> **What is required**
Print the data exactly as it appears, keeping every word.

> **Source data**
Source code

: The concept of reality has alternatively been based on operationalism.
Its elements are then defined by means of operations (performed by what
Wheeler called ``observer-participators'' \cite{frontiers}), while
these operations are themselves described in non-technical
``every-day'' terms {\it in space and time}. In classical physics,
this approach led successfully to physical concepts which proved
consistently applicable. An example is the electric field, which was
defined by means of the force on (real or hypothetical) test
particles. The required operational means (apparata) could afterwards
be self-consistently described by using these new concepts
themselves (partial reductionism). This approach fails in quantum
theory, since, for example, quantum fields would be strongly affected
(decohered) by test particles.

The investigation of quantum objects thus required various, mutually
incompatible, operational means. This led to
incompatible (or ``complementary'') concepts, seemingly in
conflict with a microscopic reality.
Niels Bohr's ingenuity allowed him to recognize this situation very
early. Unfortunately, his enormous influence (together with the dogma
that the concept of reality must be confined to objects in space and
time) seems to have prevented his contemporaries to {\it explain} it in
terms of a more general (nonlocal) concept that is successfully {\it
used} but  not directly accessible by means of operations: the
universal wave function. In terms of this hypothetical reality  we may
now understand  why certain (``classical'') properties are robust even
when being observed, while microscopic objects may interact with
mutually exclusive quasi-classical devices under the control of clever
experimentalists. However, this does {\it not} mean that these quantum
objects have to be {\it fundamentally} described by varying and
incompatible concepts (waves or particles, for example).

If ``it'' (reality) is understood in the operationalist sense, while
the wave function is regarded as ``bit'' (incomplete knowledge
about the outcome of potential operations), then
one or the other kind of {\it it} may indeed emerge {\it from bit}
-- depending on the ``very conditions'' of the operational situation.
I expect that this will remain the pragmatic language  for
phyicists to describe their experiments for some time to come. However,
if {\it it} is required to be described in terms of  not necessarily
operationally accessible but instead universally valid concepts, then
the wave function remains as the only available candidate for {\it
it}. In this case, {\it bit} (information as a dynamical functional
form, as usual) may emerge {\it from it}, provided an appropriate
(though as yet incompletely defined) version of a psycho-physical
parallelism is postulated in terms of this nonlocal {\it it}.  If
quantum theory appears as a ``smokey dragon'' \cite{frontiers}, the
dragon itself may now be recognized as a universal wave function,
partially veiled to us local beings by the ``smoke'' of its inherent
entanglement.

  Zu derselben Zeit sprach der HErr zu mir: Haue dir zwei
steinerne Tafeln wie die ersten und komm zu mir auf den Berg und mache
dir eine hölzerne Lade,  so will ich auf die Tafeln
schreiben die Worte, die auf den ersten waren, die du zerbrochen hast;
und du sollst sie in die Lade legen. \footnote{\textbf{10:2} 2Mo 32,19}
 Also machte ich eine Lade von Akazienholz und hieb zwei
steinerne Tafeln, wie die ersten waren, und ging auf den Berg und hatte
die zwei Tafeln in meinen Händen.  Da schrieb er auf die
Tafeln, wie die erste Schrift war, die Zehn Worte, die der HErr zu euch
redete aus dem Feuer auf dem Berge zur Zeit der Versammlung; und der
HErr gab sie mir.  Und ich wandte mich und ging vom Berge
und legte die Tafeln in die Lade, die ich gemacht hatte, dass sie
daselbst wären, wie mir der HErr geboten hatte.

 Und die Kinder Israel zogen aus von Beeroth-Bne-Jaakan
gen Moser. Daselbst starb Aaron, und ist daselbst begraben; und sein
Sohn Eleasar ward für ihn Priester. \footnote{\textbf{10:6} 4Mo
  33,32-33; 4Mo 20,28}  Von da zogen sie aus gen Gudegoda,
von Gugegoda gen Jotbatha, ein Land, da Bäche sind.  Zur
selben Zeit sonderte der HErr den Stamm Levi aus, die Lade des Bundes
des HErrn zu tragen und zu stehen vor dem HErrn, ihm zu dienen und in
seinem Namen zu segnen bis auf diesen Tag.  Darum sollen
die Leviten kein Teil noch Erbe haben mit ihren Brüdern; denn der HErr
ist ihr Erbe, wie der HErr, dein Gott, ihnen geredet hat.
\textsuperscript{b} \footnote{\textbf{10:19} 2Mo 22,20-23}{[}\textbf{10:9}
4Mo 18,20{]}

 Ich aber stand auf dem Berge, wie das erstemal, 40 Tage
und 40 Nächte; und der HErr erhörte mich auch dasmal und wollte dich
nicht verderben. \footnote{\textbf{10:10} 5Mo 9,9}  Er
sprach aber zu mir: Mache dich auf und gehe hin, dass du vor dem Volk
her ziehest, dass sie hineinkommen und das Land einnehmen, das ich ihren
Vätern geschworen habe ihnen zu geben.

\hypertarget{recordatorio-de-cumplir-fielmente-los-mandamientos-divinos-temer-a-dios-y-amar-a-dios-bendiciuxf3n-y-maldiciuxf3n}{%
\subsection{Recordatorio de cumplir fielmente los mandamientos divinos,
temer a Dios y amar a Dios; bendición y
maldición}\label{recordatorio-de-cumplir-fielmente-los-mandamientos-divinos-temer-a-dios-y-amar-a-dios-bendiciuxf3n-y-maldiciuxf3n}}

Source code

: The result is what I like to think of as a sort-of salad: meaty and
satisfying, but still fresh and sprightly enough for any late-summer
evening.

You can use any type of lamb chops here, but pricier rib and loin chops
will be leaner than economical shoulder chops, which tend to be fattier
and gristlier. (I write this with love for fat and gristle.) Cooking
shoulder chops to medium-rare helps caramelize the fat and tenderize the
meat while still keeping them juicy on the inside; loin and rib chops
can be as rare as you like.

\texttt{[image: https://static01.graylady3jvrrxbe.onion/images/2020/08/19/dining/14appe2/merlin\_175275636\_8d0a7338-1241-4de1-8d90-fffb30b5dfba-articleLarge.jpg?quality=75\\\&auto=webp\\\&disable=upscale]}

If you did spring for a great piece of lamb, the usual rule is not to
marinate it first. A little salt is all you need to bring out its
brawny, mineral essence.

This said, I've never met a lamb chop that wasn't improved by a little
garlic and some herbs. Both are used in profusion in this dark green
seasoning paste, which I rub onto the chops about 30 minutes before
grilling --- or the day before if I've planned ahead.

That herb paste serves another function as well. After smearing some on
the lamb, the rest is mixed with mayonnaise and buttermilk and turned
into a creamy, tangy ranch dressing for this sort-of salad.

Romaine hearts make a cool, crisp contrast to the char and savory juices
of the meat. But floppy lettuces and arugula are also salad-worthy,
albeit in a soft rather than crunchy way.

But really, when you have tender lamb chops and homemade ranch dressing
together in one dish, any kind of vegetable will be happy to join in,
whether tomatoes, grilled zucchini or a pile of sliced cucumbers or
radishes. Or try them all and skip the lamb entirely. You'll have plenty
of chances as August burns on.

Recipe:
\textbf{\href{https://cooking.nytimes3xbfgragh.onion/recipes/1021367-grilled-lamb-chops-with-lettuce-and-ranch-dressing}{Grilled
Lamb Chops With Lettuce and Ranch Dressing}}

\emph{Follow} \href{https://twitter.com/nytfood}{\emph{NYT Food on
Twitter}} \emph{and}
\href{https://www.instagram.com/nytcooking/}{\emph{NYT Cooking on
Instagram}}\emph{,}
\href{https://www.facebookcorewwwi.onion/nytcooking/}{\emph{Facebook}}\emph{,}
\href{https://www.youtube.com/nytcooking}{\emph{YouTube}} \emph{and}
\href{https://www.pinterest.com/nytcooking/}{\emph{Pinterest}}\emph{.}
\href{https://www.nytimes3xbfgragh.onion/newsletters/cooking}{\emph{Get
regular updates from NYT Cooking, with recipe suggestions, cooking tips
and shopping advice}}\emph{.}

> **Result for this task**
Source code

: The concept of reality has alternatively been based on operationalism.
Its elements are then defined by means of operations (performed by what
Wheeler called ``observer-participators'' \cite{frontiers}), while
these operations are themselves described in non-technical
``every-day'' terms {\it in space and time}. In classical physics,
this approach led successfully to physical concepts which proved
consistently applicable. An example is the electric field, which was
defined by means of the force on (real or hypothetical) test
particles. The required operational means (apparata) could afterwards
be self-consistently described by using these new concepts
themselves (partial reductionism). This approach fails in quantum
theory, since, for example, quantum fields would be strongly affected
(decohered) by test particles.

The investigation of quantum objects thus required various, mutually
incompatible, operational means. This led to
incompatible (or ``complementary'') concepts, seemingly in
conflict with a microscopic reality.
Niels Bohr's ingenuity allowed him to recognize this situation very
early. Unfortunately, his enormous influence (together with the dogma
that the concept of reality must be confined to objects in space and
time) seems to have prevented his contemporaries to {\it explain} it in
terms of a more general (nonlocal) concept that is successfully {\it
used} but  not directly accessible by means of operations: the
universal wave function. In terms of this hypothetical reality  we may
now understand  why certain (``classical'') properties are robust even
when being observed, while microscopic objects may interact with
mutually exclusive quasi-classical devices under the control of clever
experimentalists. However, this does {\it not} mean that these quantum
objects have to be {\it fundamentally} described by varying and
incompatible concepts (waves or particles, for example).

If ``it'' (reality) is understood in the operationalist sense, while
the wave function is regarded as ``bit'' (incomplete knowledge
about the outcome of potential operations), then
one or the other kind of {\it it} may indeed emerge {\it from bit}
-- depending on the ``very conditions'' of the operational situation.
I expect that this will remain the pragmatic language  for
phyicists to describe their experiments for some time to come. However,
if {\it it} is required to be described in terms of  not necessarily
operationally accessible but instead universally valid concepts, then
the wave function remains as the only available candidate for {\it
it}. In this case, {\it bit} (information as a dynamical functional
form, as usual) may emerge {\it from it}, provided an appropriate
(though as yet incompletely defined) version of a psycho-physical
parallelism is postulated in terms of this nonlocal {\it it}.  If
quantum theory appears as a ``smokey dragon'' \cite{frontiers}, the
dragon itself may now be recognized as a universal wave function,
partially veiled to us local beings by the ``smoke'' of its inherent
entanglement.

  Zu derselben Zeit sprach der HErr zu mir: Haue dir zwei
steinerne Tafeln wie die ersten und komm zu mir auf den Berg und mache
dir eine hölzerne Lade,  so will ich auf die Tafeln
schreiben die Worte, die auf den ersten waren, die du zerbrochen hast;
und du sollst sie in die Lade legen. \footnote{\textbf{10:2} 2Mo 32,19}
 Also machte ich eine Lade von Akazienholz und hieb zwei
steinerne Tafeln, wie die ersten waren, und ging auf den Berg und hatte
die zwei Tafeln in meinen Händen.  Da schrieb er auf die
Tafeln, wie die erste Schrift war, die Zehn Worte, die der HErr zu euch
redete aus dem Feuer auf dem Berge zur Zeit der Versammlung; und der
HErr gab sie mir.  Und ich wandte mich und ging vom Berge
und legte die Tafeln in die Lade, die ich gemacht hatte, dass sie
daselbst wären, wie mir der HErr geboten hatte.

 Und die Kinder Israel zogen aus von Beeroth-Bne-Jaakan
gen Moser. Daselbst starb Aaron, und ist daselbst begraben; und sein
Sohn Eleasar ward für ihn Priester. \footnote{\textbf{10:6} 4Mo
  33,32-33; 4Mo 20,28}  Von da zogen sie aus gen Gudegoda,
von Gugegoda gen Jotbatha, ein Land, da Bäche sind.  Zur
selben Zeit sonderte der HErr den Stamm Levi aus, die Lade des Bundes
des HErrn zu tragen und zu stehen vor dem HErrn, ihm zu dienen und in
seinem Namen zu segnen bis auf diesen Tag.  Darum sollen
die Leviten kein Teil noch Erbe haben mit ihren Brüdern; denn der HErr
ist ihr Erbe, wie der HErr, dein Gott, ihnen geredet hat.
\textsuperscript{b} \footnote{\textbf{10:19} 2Mo 22,20-23}{[}\textbf{10:9}
4Mo 18,20{]}

 Ich aber stand auf dem Berge, wie das erstemal, 40 Tage
und 40 Nächte; und der HErr erhörte mich auch dasmal und wollte dich
nicht verderben. \footnote{\textbf{10:10} 5Mo 9,9}  Er
sprach aber zu mir: Mache dich auf und gehe hin, dass du vor dem Volk
her ziehest, dass sie hineinkommen und das Land einnehmen, das ich ihren
Vätern geschworen habe ihnen zu geben.

\hypertarget{recordatorio-de-cumplir-fielmente-los-mandamientos-divinos-temer-a-dios-y-amar-a-dios-bendiciuxf3n-y-maldiciuxf3n}{%
\subsection{Recordatorio de cumplir fielmente los mandamientos divinos,
temer a Dios y amar a Dios; bendición y
maldición}\label{recordatorio-de-cumplir-fielmente-los-mandamientos-divinos-temer-a-dios-y-amar-a-dios-bendiciuxf3n-y-maldiciuxf3n}}

Source code

: The result is what I like to think of as a sort-of salad: meaty and
satisfying, but still fresh and sprightly enough for any late-summer
evening.

You can use any type of lamb chops here, but pricier rib and loin chops
will be leaner than economical shoulder chops, which tend to be fattier
and gristlier. (I write this with love for fat and gristle.) Cooking
shoulder chops to medium-rare helps caramelize the fat and tenderize the
meat while still keeping them juicy on the inside; loin and rib chops
can be as rare as you like.

\texttt{[image: https://static01.graylady3jvrrxbe.onion/images/2020/08/19/dining/14appe2/merlin\_175275636\_8d0a7338-1241-4de1-8d90-fffb30b5dfba-articleLarge.jpg?quality=75\\\&auto=webp\\\&disable=upscale]}

If you did spring for a great piece of lamb, the usual rule is not to
marinate it first. A little salt is all you need to bring out its
brawny, mineral essence.

This said, I've never met a lamb chop that wasn't improved by a little
garlic and some herbs. Both are used in profusion in this dark green
seasoning paste, which I rub onto the chops about 30 minutes before
grilling --- or the day before if I've planned ahead.

That herb paste serves another function as well. After smearing some on
the lamb, the rest is mixed with mayonnaise and buttermilk and turned
into a creamy, tangy ranch dressing for this sort-of salad.

Romaine hearts make a cool, crisp contrast to the char and savory juices
of the meat. But floppy lettuces and arugula are also salad-worthy,
albeit in a soft rather than crunchy way.

But really, when you have tender lamb chops and homemade ranch dressing
together in one dish, any kind of vegetable will be happy to join in,
whether tomatoes, grilled zucchini or a pile of sliced cucumbers or
radishes. Or try them all and skip the lamb entirely. You'll have plenty
of chances as August burns on.

Recipe:
\textbf{\href{https://cooking.nytimes3xbfgragh.onion/recipes/1021367-grilled-lamb-chops-with-lettuce-and-ranch-dressing}{Grilled
Lamb Chops With Lettuce and Ranch Dressing}}

\emph{Follow} \href{https://twitter.com/nytfood}{\emph{NYT Food on
Twitter}} \emph{and}
\href{https://www.instagram.com/nytcooking/}{\emph{NYT Cooking on
Instagram}}\emph{,}
\href{https://www.facebookcorewwwi.onion/nytcooking/}{\emph{Facebook}}\emph{,}
\href{https://www.youtube.com/nytcooking}{\emph{YouTube}} \emph{and}
\href{https://www.pinterest.com/nytcooking/}{\emph{Pinterest}}\emph{.}
\href{https://www.nytimes3xbfgragh.onion/newsletters/cooking}{\emph{Get
regular updates from NYT Cooking, with recipe suggestions, cooking tips
and shopping advice}}\emph{.}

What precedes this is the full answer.